In addition to many different outcomes on which the effect of CSR is measured, various moderating and mediating mechanisms have been included in CSR research. Table 1 gives an overview of these variables. The mediators most often included are customer-company congruence or identification (Sen and Bhattacharya, 2001), trust (Vlachos et al., 2009) and customer satisfaction (Luo and Bhattacharya, 2006). These variables are found to both partially (Luo and Bhattacharya, 2006) and fully (Vlachos et al., 2009) mediate the relationship between CSR and its outcomes. In addition to mediating effects, a long list of moderators are known to affect CSR relationships. Moderators that have been tested in past research include innovativeness capability (Luo and Bhattacharya, 2006), perceived service quality (Vlachos et al., 2009), R&D (Luo and Bhattacharya, 2009), and advertising (Luo and Bhattacharya, 2009). Generally, these factors strengthen the positive effect of CSR on an outcome, but innovativeness capability is an example where the effect of CSR on market value becomes negative (Luo and Bhattacharya, 2006). It appears that, when innovativeness capability is low, CSR leads to negative market value, probably because in such cases a noncompetitiveness signal is sent to the market. However, a drawback in previous CSR research is that only a low number of moderators have been examined simultaneously. This study therefore investigates the effect of a wide range of moderating effects in one model.

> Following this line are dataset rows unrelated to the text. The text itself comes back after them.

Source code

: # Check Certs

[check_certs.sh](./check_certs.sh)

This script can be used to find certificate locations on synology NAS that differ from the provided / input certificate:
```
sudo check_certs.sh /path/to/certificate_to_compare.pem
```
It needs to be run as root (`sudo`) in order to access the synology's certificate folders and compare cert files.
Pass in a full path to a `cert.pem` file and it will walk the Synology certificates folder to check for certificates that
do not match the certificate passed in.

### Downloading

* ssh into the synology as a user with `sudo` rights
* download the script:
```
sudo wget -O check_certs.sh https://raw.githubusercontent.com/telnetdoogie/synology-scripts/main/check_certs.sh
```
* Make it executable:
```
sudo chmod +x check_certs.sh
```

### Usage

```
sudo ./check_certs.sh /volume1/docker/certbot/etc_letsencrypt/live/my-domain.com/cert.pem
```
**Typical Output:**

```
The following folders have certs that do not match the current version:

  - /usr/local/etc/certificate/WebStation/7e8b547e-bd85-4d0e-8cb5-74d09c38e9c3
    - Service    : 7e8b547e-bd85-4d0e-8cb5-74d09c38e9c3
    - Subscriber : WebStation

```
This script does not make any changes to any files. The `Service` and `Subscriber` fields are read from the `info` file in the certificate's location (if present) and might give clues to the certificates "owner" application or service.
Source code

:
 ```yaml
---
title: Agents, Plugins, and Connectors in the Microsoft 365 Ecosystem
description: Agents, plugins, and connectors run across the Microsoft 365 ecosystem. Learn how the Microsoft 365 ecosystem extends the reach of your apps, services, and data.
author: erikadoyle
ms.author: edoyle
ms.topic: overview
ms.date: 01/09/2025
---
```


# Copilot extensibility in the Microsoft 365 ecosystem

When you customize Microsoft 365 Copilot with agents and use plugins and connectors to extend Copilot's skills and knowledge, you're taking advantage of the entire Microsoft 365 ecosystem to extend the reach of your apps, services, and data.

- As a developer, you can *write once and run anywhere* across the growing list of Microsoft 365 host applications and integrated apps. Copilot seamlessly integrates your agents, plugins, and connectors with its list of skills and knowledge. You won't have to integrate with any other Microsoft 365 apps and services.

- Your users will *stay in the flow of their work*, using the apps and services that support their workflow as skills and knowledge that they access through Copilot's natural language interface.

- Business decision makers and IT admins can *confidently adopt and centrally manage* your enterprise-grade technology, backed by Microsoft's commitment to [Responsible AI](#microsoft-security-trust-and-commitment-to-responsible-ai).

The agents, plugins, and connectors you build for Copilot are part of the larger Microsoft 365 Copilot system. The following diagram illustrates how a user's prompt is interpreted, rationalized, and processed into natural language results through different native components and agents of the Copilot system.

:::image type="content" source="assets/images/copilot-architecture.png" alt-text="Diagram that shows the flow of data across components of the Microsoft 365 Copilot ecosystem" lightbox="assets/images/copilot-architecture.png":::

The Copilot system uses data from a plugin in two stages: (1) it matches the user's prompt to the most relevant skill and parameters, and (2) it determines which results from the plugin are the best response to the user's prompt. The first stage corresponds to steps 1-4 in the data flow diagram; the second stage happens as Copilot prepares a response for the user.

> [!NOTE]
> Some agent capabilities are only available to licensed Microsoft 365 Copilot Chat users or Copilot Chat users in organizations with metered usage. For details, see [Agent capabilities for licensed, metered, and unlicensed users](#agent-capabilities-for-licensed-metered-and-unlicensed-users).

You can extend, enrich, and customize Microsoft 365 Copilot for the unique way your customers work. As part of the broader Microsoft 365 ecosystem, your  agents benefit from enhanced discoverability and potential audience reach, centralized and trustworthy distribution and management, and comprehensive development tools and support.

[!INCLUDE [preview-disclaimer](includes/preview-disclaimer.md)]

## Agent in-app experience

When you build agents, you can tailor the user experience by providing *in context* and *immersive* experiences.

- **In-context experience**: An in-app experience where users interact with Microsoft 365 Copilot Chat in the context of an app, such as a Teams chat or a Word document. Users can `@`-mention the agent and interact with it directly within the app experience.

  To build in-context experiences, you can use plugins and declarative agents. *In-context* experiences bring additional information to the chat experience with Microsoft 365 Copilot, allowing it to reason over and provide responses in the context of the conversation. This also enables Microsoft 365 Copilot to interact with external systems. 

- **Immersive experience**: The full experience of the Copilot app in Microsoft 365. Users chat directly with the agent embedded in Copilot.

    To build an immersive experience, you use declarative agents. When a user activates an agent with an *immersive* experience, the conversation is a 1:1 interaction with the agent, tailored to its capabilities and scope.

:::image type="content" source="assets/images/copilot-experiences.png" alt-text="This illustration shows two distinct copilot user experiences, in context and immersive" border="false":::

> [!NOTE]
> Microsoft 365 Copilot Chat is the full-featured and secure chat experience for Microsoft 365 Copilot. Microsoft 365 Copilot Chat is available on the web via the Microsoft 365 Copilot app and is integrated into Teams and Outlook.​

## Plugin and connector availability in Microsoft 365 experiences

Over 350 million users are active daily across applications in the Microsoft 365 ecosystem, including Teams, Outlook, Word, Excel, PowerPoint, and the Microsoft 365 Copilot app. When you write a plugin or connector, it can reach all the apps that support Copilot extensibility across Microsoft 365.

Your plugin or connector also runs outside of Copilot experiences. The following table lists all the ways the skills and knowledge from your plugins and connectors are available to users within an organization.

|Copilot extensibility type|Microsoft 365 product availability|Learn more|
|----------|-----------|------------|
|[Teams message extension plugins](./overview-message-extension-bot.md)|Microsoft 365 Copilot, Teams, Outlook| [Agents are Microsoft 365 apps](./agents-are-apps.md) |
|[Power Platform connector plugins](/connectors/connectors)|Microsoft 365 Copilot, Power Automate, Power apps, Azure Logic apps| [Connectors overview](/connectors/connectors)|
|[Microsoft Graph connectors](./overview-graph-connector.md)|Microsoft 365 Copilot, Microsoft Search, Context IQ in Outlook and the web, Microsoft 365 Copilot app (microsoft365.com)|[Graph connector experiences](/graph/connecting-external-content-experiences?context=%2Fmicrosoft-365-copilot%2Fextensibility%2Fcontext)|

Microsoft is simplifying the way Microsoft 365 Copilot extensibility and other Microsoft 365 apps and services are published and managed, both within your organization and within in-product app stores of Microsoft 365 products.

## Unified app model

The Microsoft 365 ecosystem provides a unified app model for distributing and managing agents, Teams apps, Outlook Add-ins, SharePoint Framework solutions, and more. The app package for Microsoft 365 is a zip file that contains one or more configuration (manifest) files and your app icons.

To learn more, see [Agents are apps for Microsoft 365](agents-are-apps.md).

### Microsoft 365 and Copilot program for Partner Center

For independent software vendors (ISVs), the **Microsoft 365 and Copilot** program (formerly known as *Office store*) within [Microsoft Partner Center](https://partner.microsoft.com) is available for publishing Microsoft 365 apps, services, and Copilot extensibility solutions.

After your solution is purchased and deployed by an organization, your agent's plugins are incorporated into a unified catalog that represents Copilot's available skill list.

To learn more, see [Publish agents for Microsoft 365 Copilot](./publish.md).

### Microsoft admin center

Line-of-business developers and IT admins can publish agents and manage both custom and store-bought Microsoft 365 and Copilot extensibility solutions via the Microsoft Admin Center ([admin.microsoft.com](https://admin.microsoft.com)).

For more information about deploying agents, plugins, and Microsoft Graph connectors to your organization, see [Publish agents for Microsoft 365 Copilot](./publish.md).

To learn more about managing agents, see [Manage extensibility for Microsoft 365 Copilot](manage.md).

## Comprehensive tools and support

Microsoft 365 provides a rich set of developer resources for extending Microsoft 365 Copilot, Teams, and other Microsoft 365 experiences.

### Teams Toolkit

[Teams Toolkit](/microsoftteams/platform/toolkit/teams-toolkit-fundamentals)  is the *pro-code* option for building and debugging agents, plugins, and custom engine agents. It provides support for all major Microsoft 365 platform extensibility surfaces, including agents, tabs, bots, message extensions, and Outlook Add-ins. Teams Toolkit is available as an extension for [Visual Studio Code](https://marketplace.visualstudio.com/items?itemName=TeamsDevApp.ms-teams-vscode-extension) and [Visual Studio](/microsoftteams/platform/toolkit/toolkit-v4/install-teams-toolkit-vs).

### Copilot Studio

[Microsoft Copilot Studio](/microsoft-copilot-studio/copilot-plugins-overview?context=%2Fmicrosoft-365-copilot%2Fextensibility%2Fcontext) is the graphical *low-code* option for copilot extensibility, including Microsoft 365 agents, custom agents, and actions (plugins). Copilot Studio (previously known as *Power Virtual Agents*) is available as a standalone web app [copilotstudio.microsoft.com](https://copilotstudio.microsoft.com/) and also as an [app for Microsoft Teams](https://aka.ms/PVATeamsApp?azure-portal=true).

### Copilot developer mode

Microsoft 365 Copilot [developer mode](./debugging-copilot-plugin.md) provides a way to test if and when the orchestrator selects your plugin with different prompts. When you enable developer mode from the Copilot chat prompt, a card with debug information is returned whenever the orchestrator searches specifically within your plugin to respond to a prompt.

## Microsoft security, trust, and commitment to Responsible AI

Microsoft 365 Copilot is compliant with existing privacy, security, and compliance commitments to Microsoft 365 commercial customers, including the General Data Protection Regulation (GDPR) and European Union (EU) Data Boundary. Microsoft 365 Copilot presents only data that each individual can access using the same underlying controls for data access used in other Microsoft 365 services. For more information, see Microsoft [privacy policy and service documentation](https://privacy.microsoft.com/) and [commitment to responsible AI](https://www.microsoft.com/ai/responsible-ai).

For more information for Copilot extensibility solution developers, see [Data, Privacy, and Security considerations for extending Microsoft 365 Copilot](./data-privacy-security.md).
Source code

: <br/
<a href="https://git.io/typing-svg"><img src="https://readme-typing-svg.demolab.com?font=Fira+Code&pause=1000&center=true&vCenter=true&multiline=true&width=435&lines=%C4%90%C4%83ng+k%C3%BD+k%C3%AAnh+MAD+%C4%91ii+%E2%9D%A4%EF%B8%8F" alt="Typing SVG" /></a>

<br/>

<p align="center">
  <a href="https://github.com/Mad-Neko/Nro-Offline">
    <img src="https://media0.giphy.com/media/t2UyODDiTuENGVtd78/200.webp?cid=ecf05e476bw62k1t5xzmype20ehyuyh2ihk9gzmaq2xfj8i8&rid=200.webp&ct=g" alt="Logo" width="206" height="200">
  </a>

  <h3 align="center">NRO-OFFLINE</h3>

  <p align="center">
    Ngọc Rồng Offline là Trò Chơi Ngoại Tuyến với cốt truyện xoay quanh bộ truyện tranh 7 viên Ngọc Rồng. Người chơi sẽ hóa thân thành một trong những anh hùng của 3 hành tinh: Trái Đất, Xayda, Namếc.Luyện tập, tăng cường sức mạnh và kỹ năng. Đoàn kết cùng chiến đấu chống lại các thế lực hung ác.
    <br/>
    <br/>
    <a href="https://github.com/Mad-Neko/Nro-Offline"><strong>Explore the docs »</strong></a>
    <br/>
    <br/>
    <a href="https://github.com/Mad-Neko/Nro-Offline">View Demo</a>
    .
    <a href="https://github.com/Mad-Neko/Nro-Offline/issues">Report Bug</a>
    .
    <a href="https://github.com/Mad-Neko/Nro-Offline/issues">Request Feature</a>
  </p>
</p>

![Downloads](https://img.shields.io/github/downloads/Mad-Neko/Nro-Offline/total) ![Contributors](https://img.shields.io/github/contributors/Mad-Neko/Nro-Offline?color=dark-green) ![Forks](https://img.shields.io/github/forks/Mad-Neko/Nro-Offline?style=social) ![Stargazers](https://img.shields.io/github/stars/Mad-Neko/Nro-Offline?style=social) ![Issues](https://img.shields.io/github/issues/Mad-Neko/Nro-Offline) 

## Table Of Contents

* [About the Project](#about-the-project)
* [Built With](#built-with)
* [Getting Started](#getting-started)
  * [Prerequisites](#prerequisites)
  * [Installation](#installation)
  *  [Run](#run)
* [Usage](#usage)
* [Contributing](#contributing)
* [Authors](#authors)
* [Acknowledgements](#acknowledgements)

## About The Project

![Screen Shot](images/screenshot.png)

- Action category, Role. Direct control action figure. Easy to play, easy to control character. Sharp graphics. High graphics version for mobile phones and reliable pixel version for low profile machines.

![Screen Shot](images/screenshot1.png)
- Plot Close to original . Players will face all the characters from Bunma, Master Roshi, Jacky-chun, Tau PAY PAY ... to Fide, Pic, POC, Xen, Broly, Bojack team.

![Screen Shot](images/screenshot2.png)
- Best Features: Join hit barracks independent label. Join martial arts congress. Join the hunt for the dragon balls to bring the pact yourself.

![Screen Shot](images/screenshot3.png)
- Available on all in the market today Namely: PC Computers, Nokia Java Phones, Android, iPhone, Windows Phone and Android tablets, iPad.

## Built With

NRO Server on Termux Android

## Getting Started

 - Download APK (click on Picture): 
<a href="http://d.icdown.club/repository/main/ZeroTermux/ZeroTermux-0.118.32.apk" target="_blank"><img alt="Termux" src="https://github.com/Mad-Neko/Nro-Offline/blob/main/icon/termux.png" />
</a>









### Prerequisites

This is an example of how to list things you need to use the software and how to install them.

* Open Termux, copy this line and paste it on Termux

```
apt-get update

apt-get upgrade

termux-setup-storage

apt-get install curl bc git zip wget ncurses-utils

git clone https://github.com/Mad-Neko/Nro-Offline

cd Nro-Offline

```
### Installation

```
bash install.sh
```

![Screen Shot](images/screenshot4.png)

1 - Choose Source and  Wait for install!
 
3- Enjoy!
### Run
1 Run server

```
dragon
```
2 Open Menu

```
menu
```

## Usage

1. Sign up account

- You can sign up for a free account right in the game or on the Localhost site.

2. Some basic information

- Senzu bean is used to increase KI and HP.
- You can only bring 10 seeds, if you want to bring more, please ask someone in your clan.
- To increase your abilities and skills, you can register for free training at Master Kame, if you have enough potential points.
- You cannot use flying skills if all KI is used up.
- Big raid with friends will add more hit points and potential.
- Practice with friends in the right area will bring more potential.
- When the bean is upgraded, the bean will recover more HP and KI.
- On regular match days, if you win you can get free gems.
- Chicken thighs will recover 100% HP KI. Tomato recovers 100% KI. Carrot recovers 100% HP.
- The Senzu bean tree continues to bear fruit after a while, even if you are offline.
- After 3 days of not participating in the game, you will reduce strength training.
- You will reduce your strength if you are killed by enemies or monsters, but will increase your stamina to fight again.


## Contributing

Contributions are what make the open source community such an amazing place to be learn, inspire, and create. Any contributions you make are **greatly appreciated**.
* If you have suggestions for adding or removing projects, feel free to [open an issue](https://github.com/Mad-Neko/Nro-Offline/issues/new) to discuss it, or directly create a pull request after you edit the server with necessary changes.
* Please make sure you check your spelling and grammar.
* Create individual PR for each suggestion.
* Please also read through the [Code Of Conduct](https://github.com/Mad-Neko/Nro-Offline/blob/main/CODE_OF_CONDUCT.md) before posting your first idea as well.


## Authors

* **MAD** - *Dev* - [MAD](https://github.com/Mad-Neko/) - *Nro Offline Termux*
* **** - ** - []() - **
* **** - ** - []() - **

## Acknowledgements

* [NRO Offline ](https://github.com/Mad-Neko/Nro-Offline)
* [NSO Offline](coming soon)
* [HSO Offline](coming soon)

In addition to simultaneously testing moderators that have already been included separately in previous CSR research, I also include various new moderating effects. At the consumer level, consumer confidence and involvement are novel constructs in CSR research. At the company level, market leadership is a performance measure that distinguishes the market leader in a sector from the market followers. Finally, at the sector level, competitive intensity, product type with respect to the distinction between hedonic and utilitarian products and product visibility have not yet been tested in previous studies. This leads to the discovery of interesting new insights in the effect of CSR on customer loyalty.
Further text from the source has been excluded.